You and Mother also did not care for her. Mother used the word “detested” to describe your feelings about her, and said the she herself (more sympathetic to school teachers because she still was one at the time) “saw nothing to impress” her in Miss Flax’s behavior. On top of her abusive attitude, she also did not bother to teach me anything. I was eight years old and in 3rd Grade, with an IQ well above average, but I didn’t know my multiplication tables yet. I was supposed to have learned them in 2nd grade. Miss Flax’s attempt at a remedy was to say to me, “I know you’re smart enough to do this, but you just don’t wanna be bothered,” or words to that effect.
Miss Flax had a large class to deal with—too big. And often we were loud and out of control. Perhaps we were the cause of her ill-tempered disposition. Or perhaps she had nothing interesting to say to us, so that we might actually focus on the topics being (allegedly) taught. On the day I’m thinking of, we were completely out of focus. All of us. Miss Flax dealt with this situation in typical fashion—singling out a few boys—only boys—as the real troublemakers. “The following students will report to the office and describe their inappropriate behavior to the Principal…” She called out five names, and then mine. I don’t recall exactly what I was doing at that moment. I’m sure it was not sitting attentively, hands folded, face bright and shining and ready to receive knowledge to fill my empty brain. But I’m also sure I was in my seat, not throwing any blunt objects, and not talking. I didn’t talk in that class if I could avoid it.
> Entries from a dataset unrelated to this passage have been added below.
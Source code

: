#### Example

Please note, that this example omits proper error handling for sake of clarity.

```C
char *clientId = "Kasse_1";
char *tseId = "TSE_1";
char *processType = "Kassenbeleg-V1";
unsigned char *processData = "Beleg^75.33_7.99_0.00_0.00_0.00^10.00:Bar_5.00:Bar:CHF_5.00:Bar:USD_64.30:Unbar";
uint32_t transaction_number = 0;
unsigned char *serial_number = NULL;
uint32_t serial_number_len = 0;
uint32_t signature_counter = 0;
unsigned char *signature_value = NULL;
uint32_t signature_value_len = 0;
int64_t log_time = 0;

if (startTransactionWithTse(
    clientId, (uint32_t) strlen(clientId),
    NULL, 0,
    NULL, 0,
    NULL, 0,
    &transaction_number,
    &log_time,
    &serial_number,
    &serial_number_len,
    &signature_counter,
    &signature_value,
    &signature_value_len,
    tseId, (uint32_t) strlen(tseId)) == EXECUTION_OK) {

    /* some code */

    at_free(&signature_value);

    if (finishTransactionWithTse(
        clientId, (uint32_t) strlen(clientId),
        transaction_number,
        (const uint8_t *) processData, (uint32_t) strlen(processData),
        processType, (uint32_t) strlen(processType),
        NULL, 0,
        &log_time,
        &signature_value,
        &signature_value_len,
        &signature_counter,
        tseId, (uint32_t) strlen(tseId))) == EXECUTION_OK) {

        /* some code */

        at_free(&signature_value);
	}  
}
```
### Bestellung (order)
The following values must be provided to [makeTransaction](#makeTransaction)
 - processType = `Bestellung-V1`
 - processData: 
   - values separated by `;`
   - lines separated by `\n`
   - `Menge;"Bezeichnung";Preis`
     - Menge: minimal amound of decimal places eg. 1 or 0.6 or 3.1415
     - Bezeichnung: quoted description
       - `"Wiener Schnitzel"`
“What did I do?” I asked Miss Flax.
“You know what you did.”
“No, I really don’t. If you could tell me—”
“Shut up and get to the office, Wilson!”
I went to the office and was placed in a lineup for questioning by Mr. Alexander, the Principal. Ed Alexander seemed like a nice guy to me. I never saw him angry. He was well-spoken. He seemed sympathetic. But I was mortified to be standing in his office. “Going to the office,” was, for 3rd-graders, only a step or two below the gas chamber or the electric chair on the scale of possible punishments. All my classmates admitted their bad behavior—spit balls, yelling, running a crap game in the back of the music room—perhaps my memory fails me. I don’t think anyone actually mentioned spit balls.
And then it was my turn. “I don’t know what I did, Mr. Alexander.”
He just looked at me.
“I really don’t,” I said. “I asked Miss Flax, and she told me I knew, but I don’t.”
It was the first time in my life that I was telling the truth, and I felt like a liar. It wouldn’t be the last. It was my first exposure to one of the great evils of the world—distrust of honest people. I had no reason to lie. If I had done something bad, and was trying to cover it up, the cover-up would have lasted no longer than it took for Mr. Alexander to call Miss Flax. Lying would have been pointless. But I felt Mr. Alexander did not believe me.
I never heard another word about the incident. You may or may not have been told. My sentence in Miss Flax’s class lasted only four months, and then you took steps to get me paroled. You paid a significant amount of bail in the form of private school tuition, and I assume you had my record wiped and the bodies of my victims well-hidden.
But the memory of being detained, questioned and sentenced, without benefit of hearing the charges against me, much less actual evidence of wrongdoing, shaped my attitudes toward people for life. I will not stand for being vaguely accused. I am capable of wrongdoing. I am capable of being petty, if not outright vindictive. I am often irritable. I am not always sensitive to the feelings of others if those feelings make no rational sense to me.
And I will concede on any of those points, if the people who have observed my sub-standard behavior will simply describe it to me, identify their objections, and allow me to answer them.
Largely, during this very stressful time in my life, I have been denied that courtesy. Short of being pretty sure that I, at some point, moved someone’s cheese, I have no idea what the hell I’ve done wrong.
I don’t know how to respond to irrationality. You used to just ignore it and start whistling or singing. I can do that. But I’m not sure what to do.
I actually care what people think, and I respect their feelings. Right now, I feel like that’s a weakness people are preying on.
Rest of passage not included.